> Given data
* * *

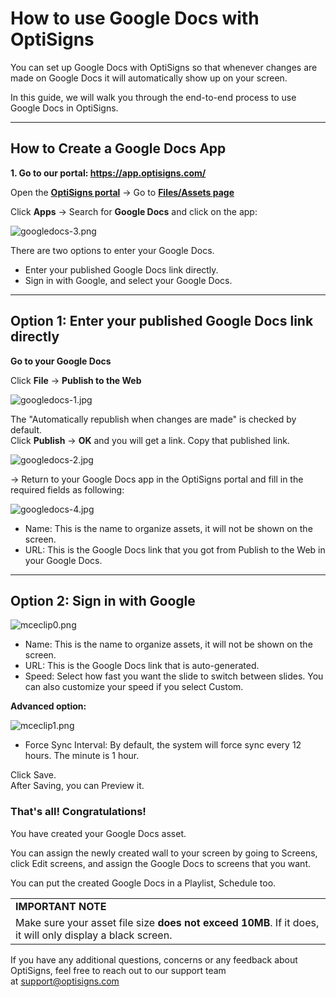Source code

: # How to use Google Docs with OptiSigns

You can set up Google Docs with OptiSigns so that whenever changes are made on Google Docs it will automatically show up on your screen.

In this guide, we will walk you through the end-to-end process to use Google Docs in OptiSigns.

---

## How to Create a Google Docs App

**1. Go to our portal: <https://app.optisigns.com/>**

Open the [**OptiSigns portal**](https://app.optisigns.com/app/screenManagement) → Go to **[Files/Assets page](https://app.optisigns.com/app/assetManagement)**

Click **Apps** → Search for **Google Docs** and click on the app:

![googledocs-3.png](https://support.optisigns.com/hc/article_attachments/360099047293)

There are two options to enter your Google Docs.

* Enter your published Google Docs link directly.
* Sign in with Google, and select your Google Docs.

---

## Option 1: Enter your published Google Docs link directly

**Go to your Google Docs**

Click **File** -> **Publish to the Web**

![googledocs-1.jpg](https://support.optisigns.com/hc/article_attachments/39923927688595)

The "Automatically republish when changes are made" is checked by default.  
Click **Publish** -> **OK** and you will get a link. Copy that published link.

![googledocs-2.jpg](https://support.optisigns.com/hc/article_attachments/39923927694867)

→ Return to your Google Docs app in the OptiSigns portal and fill in the required fields as following:

![googledocs-4.jpg](https://support.optisigns.com/hc/article_attachments/39923927695891)

* Name: This is the name to organize assets, it will not be shown on the screen.
* URL: This is the Google Docs link that you got from Publish to the Web in your Google Docs.

---

## Option 2: Sign in with Google

![mceclip0.png](https://support.optisigns.com/hc/article_attachments/11413370722707)

* Name: This is the name to organize assets, it will not be shown on the screen.
* URL: This is the Google Docs link that is auto-generated.
* Speed: Select how fast you want the slide to switch between slides. You can also customize your speed if you select Custom.

**Advanced option:**

![mceclip1.png](https://support.optisigns.com/hc/article_attachments/26482312995731)

* Force Sync Interval: By default, the system will force sync every 12 hours. The minute is 1 hour.

Click Save.  
After Saving, you can Preview it.

### **That's all! Congratulations!**

You have created your Google Docs asset.

You can assign the newly created wall to your screen by going to Screens, click Edit screens, and assign the Google Docs to screens that you want.

You can put the created Google Docs in a Playlist, Schedule too.

|  |
| --- |
| **IMPORTANT NOTE** |
| Make sure your asset file size **does not exceed 10MB**. If it does, it will only display a black screen. |

If you have any additional questions, concerns or any feedback about OptiSigns, feel free to reach out to our support team at [support@optisigns.com](mailto:support@optisigns.com)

* * *

Each line in the listing where the word "changes" is found is to be copied.

You can set up Google Docs with OptiSigns so that whenever changes are made on Google Docs it will automatically show up on your screen.
The "Automatically republish when changes are made" is checked by default.  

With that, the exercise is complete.